> **TASK ITEM**
Please copy all of the data that follows exactly, leaving any pictures out.

> **MATERIAL FOR THIS TASK**
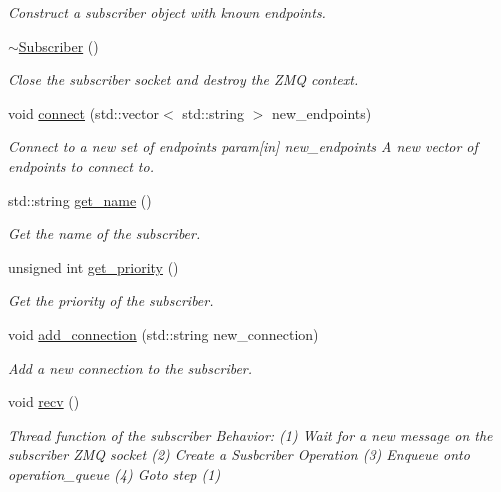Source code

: \begin{DoxyCompactItemize}
\begin{DoxyCompactList}\small\item\em Construct a subscriber object with known endpoints. \end{DoxyCompactList}\item 
\hyperlink{classzcm_1_1Subscriber_a6f647c7d9f952e07b22b3aa4b63778e7}{$\sim$\+Subscriber} ()
\begin{DoxyCompactList}\small\item\em Close the subscriber socket and destroy the Z\+MQ context. \end{DoxyCompactList}\item 
void \hyperlink{classzcm_1_1Subscriber_a542674cff70f8d22b490a6b4a87476fe}{connect} (std\+::vector$<$ std\+::string $>$ new\+\_\+endpoints)
\begin{DoxyCompactList}\small\item\em Connect to a new set of endpoints param\mbox{[}in\mbox{]} new\+\_\+endpoints A new vector of endpoints to connect to. \end{DoxyCompactList}\item 
std\+::string \hyperlink{classzcm_1_1Subscriber_a013f450dff91644668a84cdb65d51b53}{get\+\_\+name} ()
\begin{DoxyCompactList}\small\item\em Get the name of the subscriber. \end{DoxyCompactList}\item 
unsigned int \hyperlink{classzcm_1_1Subscriber_a67427b093be45c979b4f091e6a9831ab}{get\+\_\+priority} ()
\begin{DoxyCompactList}\small\item\em Get the priority of the subscriber. \end{DoxyCompactList}\item 
void \hyperlink{classzcm_1_1Subscriber_acbfe7d4ab1b4a6fad5d9a7cbd3b8ee09}{add\+\_\+connection} (std\+::string new\+\_\+connection)
\begin{DoxyCompactList}\small\item\em Add a new connection to the subscriber. \end{DoxyCompactList}\item 
void \hyperlink{classzcm_1_1Subscriber_a3e270344beb730e009d48b04792e5526}{recv} ()
\begin{DoxyCompactList}\small\item\em Thread function of the subscriber Behavior\+: (1) Wait for a new message on the subscriber Z\+MQ socket (2) Create a Susbcriber Operation (3) Enqueue onto operation\+\_\+queue (4) Goto step (1) \end{DoxyCompactList}\item 

\end{DoxyCompactItemize}
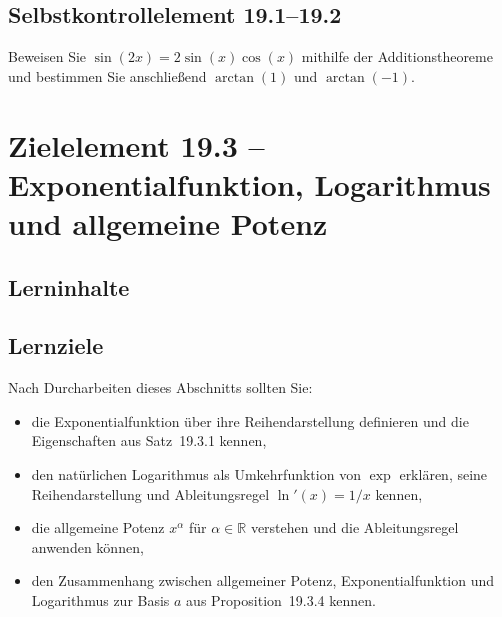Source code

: \documentclass[a4paper,12pt]{article}
\begin{document}
\subsection*{Selbstkontrollelement 19.1--19.2}

Beweisen Sie $\sin(2x) = 2\sin(x)\cos(x)$ mithilfe der Additionstheoreme und
bestimmen Sie anschließend $\arctan(1)$ und $\arctan(-1)$.

\newpage

\section*{Zielelement 19.3 -- Exponentialfunktion, Logarithmus und allgemeine Potenz}

\subsection*{Lerninhalte}

\begin{center}
\end{center}

\subsection*{Lernziele}

Nach Durcharbeiten dieses Abschnitts sollten Sie:
\begin{itemize}
  \item die Exponentialfunktion über ihre Reihendarstellung definieren und die
        Eigenschaften aus Satz~19.3.1 kennen,
  \item den natürlichen Logarithmus als Umkehrfunktion von $\exp$ erklären,
        seine Reihendarstellung und Ableitungsregel $\ln'(x) = 1/x$ kennen,
  \item die allgemeine Potenz $x^\alpha$ für $\alpha \in \mathbb{R}$ verstehen und
        die Ableitungsregel anwenden können,
  \item den Zusammenhang zwischen allgemeiner Potenz, Exponentialfunktion und
        Logarithmus zur Basis $a$ aus Proposition~19.3.4 kennen.
\end{itemize}
\end{document}
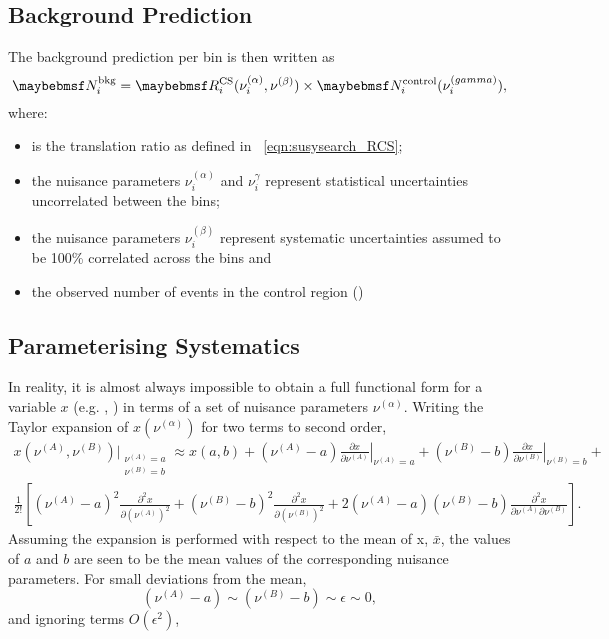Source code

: \subsection{Background Prediction}
The background prediction per bin is then written as
\begin{equation*}
\NBkgi = \RCSi(\nu_i^{(\alpha)}, \nu^{(\beta)}) \times \NControli(\nu_i^{(\gamma)}),
\end{equation*}
where:
\begin{itemize}
\item \RCSi is the translation ratio as defined in \eqn~\ref{eqn:susysearch_RCS};
\item the nuisance parameters $\nu_i^{(\alpha)}$ and $\nu_i^{\gamma}$ represent
  statistical uncertainties uncorrelated between the bins;
\item the nuisance parameters $\nu_i^{(\beta)}$ represent systematic
  uncertainties assumed to be 100\% correlated across the bins and
\item \NControli the observed number of events in the control region
(\LPcontrol)
\end{itemize}

\subsection{Parameterising Systematics}
In reality, it is almost always impossible to obtain a full functional form for
a variable $x$ (e.g. \RCSi, \NControli) in terms of a set of nuisance parameters
$\nu^{(\alpha)}$. Writing the Taylor expansion of $x(\nu^{(\alpha)})$ for two terms to
second order,
\begin{align*}
 x(\nu^{(A)}, \nu^{(B)})\bigg|_{\substack{\nu^{(A)} = a\\ \nu^{(B)} = b}} \approx
x(a,b) +
(\nu^{(A)} - a)\left.\frac{\partial x}{\partial\nu^{(A)}}\right|_{\nu^{(A)}=a} +
(\nu^{(B)} - b)\left.\frac{\partial x}{\partial\nu^{(B)}}\right|_{\nu^{(B)}=b} +\\
\frac{1}{2!}\left[
(\nu^{(A)} - a)^2 \frac{\partial^2 x}{\partial \left(\nu^{(A)}\right)^2}
+ (\nu^{(B)} - b)^2 \frac{\partial^2 x}{\partial \left(\nu^{(B)}\right)^2}
+ 2(\nu^{(A)} - a)(\nu^{(B)} - b)\frac{\partial^2 x}{\partial
  \nu^{(A)}\partial\nu^{(B)}}
\right].
\end{align*}
Assuming the expansion is performed with respect to the mean of x, $\bar{x}$,
the values of $a$ and $b$ are seen to be the mean values of the corresponding nuisance
parameters. For small deviations from the mean,
\begin{equation*}
 (\nu^{(A)} - a) \sim (\nu^{(B)} - b) \sim \epsilon \sim 0,
\end{equation*}
and ignoring terms $O(\epsilon^2)$,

> **RESPONSE TO THIS EXERCISE**
Source code

: \begin{DoxyCompactItemize}
\begin{DoxyCompactList}\small\item\em Construct a subscriber object with known endpoints. \end{DoxyCompactList}\item 
\hyperlink{classzcm_1_1Subscriber_a6f647c7d9f952e07b22b3aa4b63778e7}{$\sim$\+Subscriber} ()
\begin{DoxyCompactList}\small\item\em Close the subscriber socket and destroy the Z\+MQ context. \end{DoxyCompactList}\item 
void \hyperlink{classzcm_1_1Subscriber_a542674cff70f8d22b490a6b4a87476fe}{connect} (std\+::vector$<$ std\+::string $>$ new\+\_\+endpoints)
\begin{DoxyCompactList}\small\item\em Connect to a new set of endpoints param\mbox{[}in\mbox{]} new\+\_\+endpoints A new vector of endpoints to connect to. \end{DoxyCompactList}\item 
std\+::string \hyperlink{classzcm_1_1Subscriber_a013f450dff91644668a84cdb65d51b53}{get\+\_\+name} ()
\begin{DoxyCompactList}\small\item\em Get the name of the subscriber. \end{DoxyCompactList}\item 
unsigned int \hyperlink{classzcm_1_1Subscriber_a67427b093be45c979b4f091e6a9831ab}{get\+\_\+priority} ()
\begin{DoxyCompactList}\small\item\em Get the priority of the subscriber. \end{DoxyCompactList}\item 
void \hyperlink{classzcm_1_1Subscriber_acbfe7d4ab1b4a6fad5d9a7cbd3b8ee09}{add\+\_\+connection} (std\+::string new\+\_\+connection)
\begin{DoxyCompactList}\small\item\em Add a new connection to the subscriber. \end{DoxyCompactList}\item 
void \hyperlink{classzcm_1_1Subscriber_a3e270344beb730e009d48b04792e5526}{recv} ()
\begin{DoxyCompactList}\small\item\em Thread function of the subscriber Behavior\+: (1) Wait for a new message on the subscriber Z\+MQ socket (2) Create a Susbcriber Operation (3) Enqueue onto operation\+\_\+queue (4) Goto step (1) \end{DoxyCompactList}\item 

\end{DoxyCompactItemize}
Source code

: \documentclass[a4paper,12pt]{article}
\begin{document}
\subsection*{Selbstkontrollelement 19.1--19.2}

Beweisen Sie $\sin(2x) = 2\sin(x)\cos(x)$ mithilfe der Additionstheoreme und
bestimmen Sie anschließend $\arctan(1)$ und $\arctan(-1)$.

\newpage

\section*{Zielelement 19.3 -- Exponentialfunktion, Logarithmus und allgemeine Potenz}

\subsection*{Lerninhalte}

\begin{center}
\end{center}

\subsection*{Lernziele}

Nach Durcharbeiten dieses Abschnitts sollten Sie:
\begin{itemize}
  \item die Exponentialfunktion über ihre Reihendarstellung definieren und die
        Eigenschaften aus Satz~19.3.1 kennen,
  \item den natürlichen Logarithmus als Umkehrfunktion von $\exp$ erklären,
        seine Reihendarstellung und Ableitungsregel $\ln'(x) = 1/x$ kennen,
  \item die allgemeine Potenz $x^\alpha$ für $\alpha \in \mathbb{R}$ verstehen und
        die Ableitungsregel anwenden können,
  \item den Zusammenhang zwischen allgemeiner Potenz, Exponentialfunktion und
        Logarithmus zur Basis $a$ aus Proposition~19.3.4 kennen.
\end{itemize}
\end{document}
Source code

: \subsection{Background Prediction}
The background prediction per bin is then written as
\begin{equation*}
\NBkgi = \RCSi(\nu_i^{(\alpha)}, \nu^{(\beta)}) \times \NControli(\nu_i^{(\gamma)}),
\end{equation*}
where:
\begin{itemize}
\item \RCSi is the translation ratio as defined in \eqn~\ref{eqn:susysearch_RCS};
\item the nuisance parameters $\nu_i^{(\alpha)}$ and $\nu_i^{\gamma}$ represent
  statistical uncertainties uncorrelated between the bins;
\item the nuisance parameters $\nu_i^{(\beta)}$ represent systematic
  uncertainties assumed to be 100\% correlated across the bins and
\item \NControli the observed number of events in the control region
(\LPcontrol)
\end{itemize}

\subsection{Parameterising Systematics}
In reality, it is almost always impossible to obtain a full functional form for
a variable $x$ (e.g. \RCSi, \NControli) in terms of a set of nuisance parameters
$\nu^{(\alpha)}$. Writing the Taylor expansion of $x(\nu^{(\alpha)})$ for two terms to
second order,
\begin{align*}
 x(\nu^{(A)}, \nu^{(B)})\bigg|_{\substack{\nu^{(A)} = a\\ \nu^{(B)} = b}} \approx
x(a,b) +
(\nu^{(A)} - a)\left.\frac{\partial x}{\partial\nu^{(A)}}\right|_{\nu^{(A)}=a} +
(\nu^{(B)} - b)\left.\frac{\partial x}{\partial\nu^{(B)}}\right|_{\nu^{(B)}=b} +\\
\frac{1}{2!}\left[
(\nu^{(A)} - a)^2 \frac{\partial^2 x}{\partial \left(\nu^{(A)}\right)^2}
+ (\nu^{(B)} - b)^2 \frac{\partial^2 x}{\partial \left(\nu^{(B)}\right)^2}
+ 2(\nu^{(A)} - a)(\nu^{(B)} - b)\frac{\partial^2 x}{\partial
  \nu^{(A)}\partial\nu^{(B)}}
\right].
\end{align*}
Assuming the expansion is performed with respect to the mean of x, $\bar{x}$,
the values of $a$ and $b$ are seen to be the mean values of the corresponding nuisance
parameters. For small deviations from the mean,
\begin{equation*}
 (\nu^{(A)} - a) \sim (\nu^{(B)} - b) \sim \epsilon \sim 0,
\end{equation*}
and ignoring terms $O(\epsilon^2)$,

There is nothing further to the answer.